▸ What the exercise asks: Copy out, from the entries below, each line that holds the string "performance".

- Opening Delimiter -

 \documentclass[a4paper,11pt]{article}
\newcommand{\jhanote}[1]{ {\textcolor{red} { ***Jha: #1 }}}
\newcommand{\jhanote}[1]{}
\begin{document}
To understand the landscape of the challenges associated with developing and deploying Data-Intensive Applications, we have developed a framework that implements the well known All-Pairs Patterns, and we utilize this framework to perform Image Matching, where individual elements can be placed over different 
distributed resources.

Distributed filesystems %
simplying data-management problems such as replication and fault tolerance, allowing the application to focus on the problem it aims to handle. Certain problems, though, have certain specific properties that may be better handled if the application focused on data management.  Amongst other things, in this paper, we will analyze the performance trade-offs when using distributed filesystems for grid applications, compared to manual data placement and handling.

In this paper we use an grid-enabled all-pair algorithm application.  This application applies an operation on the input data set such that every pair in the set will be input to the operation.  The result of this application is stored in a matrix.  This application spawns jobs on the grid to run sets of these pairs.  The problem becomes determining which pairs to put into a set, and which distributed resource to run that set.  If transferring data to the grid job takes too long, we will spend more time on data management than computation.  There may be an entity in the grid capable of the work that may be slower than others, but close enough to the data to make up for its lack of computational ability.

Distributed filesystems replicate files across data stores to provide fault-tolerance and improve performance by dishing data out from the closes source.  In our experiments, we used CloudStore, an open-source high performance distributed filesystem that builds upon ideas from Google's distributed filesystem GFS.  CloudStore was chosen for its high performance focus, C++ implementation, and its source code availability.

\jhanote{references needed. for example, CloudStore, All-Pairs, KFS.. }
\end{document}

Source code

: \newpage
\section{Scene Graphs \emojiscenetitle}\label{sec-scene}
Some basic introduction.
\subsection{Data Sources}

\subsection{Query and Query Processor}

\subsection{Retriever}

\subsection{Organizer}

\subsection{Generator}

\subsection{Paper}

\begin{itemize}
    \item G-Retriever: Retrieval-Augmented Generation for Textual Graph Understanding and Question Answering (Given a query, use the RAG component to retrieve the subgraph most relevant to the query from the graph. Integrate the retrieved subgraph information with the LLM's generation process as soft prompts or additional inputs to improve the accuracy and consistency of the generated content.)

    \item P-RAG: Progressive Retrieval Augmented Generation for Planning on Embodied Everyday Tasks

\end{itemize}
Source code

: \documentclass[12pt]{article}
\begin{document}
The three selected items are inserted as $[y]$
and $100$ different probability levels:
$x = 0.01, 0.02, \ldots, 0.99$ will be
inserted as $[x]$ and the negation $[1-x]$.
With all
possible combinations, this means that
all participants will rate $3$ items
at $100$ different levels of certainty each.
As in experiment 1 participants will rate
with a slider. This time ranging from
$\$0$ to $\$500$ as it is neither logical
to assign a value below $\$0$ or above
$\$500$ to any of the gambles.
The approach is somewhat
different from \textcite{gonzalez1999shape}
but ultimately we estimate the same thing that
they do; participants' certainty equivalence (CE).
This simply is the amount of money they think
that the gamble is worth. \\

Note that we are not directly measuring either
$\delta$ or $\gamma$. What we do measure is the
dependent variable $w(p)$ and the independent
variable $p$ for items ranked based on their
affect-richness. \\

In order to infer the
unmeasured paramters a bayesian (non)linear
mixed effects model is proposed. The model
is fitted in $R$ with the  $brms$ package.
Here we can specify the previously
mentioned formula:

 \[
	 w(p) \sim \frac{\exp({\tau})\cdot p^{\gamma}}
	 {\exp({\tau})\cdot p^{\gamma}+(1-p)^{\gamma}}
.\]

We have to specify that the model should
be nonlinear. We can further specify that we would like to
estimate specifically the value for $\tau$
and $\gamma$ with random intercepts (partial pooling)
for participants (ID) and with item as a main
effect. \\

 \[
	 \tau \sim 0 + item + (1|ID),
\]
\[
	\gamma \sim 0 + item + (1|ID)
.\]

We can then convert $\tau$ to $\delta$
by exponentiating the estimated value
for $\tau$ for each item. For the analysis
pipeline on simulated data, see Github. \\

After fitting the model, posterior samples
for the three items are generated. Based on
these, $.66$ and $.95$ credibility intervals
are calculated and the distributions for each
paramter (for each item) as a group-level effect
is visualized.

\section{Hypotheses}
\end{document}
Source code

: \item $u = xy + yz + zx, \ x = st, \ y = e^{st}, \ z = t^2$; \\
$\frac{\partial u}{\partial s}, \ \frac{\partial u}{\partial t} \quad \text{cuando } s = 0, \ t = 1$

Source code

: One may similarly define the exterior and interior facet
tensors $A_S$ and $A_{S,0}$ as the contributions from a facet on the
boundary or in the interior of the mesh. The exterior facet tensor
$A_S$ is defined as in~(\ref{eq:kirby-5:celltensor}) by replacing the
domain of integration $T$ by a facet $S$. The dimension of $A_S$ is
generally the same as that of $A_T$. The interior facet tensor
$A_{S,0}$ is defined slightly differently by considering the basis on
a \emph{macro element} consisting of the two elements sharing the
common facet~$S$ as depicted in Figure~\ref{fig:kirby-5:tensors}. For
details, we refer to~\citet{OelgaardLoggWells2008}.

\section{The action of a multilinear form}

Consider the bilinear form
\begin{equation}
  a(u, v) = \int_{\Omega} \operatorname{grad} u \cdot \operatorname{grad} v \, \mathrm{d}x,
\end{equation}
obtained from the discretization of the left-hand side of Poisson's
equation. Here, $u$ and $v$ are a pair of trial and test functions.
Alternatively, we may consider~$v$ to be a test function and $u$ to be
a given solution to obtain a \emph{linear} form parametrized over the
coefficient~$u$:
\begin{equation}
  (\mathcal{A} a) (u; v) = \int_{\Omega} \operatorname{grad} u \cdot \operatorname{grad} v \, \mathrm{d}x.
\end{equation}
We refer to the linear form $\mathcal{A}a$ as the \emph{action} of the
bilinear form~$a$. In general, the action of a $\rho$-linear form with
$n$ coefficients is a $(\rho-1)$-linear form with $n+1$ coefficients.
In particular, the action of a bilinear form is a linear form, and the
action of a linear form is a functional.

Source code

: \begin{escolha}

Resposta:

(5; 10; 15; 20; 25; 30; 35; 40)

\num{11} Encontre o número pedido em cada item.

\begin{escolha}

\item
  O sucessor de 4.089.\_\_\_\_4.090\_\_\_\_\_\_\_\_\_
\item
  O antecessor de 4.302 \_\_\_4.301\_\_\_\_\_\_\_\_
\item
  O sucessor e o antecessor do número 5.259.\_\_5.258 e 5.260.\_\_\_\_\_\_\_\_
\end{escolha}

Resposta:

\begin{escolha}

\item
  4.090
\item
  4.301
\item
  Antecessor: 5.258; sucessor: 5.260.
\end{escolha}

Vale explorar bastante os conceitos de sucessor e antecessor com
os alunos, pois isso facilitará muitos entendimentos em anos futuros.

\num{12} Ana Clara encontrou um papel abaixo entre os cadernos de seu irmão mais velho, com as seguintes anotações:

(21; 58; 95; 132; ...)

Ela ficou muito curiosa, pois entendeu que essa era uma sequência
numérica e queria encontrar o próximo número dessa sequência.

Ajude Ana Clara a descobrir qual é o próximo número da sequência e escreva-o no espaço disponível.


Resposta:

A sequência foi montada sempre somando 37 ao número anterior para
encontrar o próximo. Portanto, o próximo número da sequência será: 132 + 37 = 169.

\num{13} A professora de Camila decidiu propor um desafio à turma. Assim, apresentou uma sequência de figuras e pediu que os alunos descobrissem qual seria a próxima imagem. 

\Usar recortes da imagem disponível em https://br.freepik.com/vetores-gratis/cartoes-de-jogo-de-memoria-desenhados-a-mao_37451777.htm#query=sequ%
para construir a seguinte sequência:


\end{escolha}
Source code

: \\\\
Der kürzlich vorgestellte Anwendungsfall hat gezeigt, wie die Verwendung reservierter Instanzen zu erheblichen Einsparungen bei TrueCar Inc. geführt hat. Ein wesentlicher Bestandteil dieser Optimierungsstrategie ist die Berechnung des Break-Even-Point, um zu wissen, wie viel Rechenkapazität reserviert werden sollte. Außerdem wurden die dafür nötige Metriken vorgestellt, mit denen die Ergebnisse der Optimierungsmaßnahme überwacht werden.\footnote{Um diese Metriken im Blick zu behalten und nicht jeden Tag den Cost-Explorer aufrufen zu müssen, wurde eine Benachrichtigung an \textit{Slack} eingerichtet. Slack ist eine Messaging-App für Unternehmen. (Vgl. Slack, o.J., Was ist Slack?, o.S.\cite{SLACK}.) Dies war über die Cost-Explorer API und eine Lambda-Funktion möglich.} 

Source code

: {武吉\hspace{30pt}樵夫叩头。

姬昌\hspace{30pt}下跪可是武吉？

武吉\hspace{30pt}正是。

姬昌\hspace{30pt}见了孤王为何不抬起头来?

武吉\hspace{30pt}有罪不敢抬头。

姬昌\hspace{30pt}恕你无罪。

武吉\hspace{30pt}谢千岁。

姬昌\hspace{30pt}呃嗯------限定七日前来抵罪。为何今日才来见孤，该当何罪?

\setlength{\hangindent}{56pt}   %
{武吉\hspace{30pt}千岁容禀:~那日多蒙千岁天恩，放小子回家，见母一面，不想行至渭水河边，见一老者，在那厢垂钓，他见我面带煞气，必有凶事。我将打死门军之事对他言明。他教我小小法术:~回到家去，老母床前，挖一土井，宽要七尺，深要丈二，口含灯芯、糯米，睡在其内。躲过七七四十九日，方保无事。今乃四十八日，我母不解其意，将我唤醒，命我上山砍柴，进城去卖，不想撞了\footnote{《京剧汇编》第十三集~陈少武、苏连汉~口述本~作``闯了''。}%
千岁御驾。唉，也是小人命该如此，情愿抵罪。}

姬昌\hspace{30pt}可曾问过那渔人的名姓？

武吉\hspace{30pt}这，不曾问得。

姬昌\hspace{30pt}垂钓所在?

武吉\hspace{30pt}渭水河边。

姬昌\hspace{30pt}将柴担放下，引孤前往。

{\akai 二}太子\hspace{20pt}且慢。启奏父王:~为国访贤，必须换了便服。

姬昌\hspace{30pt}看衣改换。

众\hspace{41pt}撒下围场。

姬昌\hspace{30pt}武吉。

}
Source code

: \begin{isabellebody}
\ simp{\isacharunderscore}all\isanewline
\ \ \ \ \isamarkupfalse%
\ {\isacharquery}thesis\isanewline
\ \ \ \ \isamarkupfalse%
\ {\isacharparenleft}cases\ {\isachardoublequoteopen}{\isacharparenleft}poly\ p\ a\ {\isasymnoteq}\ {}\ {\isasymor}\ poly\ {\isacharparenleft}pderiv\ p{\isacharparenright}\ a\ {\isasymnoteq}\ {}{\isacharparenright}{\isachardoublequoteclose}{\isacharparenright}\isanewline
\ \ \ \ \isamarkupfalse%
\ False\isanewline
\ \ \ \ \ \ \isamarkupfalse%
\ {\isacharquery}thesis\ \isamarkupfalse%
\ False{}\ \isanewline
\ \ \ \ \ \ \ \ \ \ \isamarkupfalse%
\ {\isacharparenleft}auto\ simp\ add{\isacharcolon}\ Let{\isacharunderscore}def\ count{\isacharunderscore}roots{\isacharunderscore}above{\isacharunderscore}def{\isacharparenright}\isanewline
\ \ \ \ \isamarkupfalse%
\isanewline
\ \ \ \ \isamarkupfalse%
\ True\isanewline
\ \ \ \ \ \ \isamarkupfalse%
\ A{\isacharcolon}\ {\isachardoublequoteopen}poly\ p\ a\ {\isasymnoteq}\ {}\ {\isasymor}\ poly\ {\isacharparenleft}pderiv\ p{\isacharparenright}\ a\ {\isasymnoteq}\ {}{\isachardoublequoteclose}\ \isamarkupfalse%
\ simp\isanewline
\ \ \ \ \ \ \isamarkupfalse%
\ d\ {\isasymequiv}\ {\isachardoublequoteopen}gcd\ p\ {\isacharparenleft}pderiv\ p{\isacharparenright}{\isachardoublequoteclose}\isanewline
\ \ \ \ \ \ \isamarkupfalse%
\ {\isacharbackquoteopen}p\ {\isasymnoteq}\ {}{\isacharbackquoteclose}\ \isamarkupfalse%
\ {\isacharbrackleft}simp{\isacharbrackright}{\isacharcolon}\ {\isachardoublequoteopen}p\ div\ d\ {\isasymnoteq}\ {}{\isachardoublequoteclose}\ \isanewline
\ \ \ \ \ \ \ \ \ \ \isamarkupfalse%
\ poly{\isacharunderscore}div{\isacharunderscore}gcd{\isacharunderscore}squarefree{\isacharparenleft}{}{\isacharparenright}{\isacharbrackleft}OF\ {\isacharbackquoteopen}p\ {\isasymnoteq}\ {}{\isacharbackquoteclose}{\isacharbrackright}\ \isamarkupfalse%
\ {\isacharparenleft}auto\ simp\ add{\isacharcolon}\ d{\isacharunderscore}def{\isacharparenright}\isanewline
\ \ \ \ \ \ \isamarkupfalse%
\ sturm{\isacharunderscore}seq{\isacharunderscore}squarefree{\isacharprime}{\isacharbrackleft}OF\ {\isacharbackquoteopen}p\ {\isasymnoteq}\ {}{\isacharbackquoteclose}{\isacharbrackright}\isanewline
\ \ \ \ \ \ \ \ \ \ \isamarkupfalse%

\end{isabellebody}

- Closing Delimiter -

▸ Exercise answer:
simplying data-management problems such as replication and fault tolerance, allowing the application to focus on the problem it aims to handle. Certain problems, though, have certain specific properties that may be better handled if the application focused on data management.  Amongst other things, in this paper, we will analyze the performance trade-offs when using distributed filesystems for grid applications, compared to manual data placement and handling.
Distributed filesystems replicate files across data stores to provide fault-tolerance and improve performance by dishing data out from the closes source.  In our experiments, we used CloudStore, an open-source high performance distributed filesystem that builds upon ideas from Google's distributed filesystem GFS.  CloudStore was chosen for its high performance focus, C++ implementation, and its source code availability.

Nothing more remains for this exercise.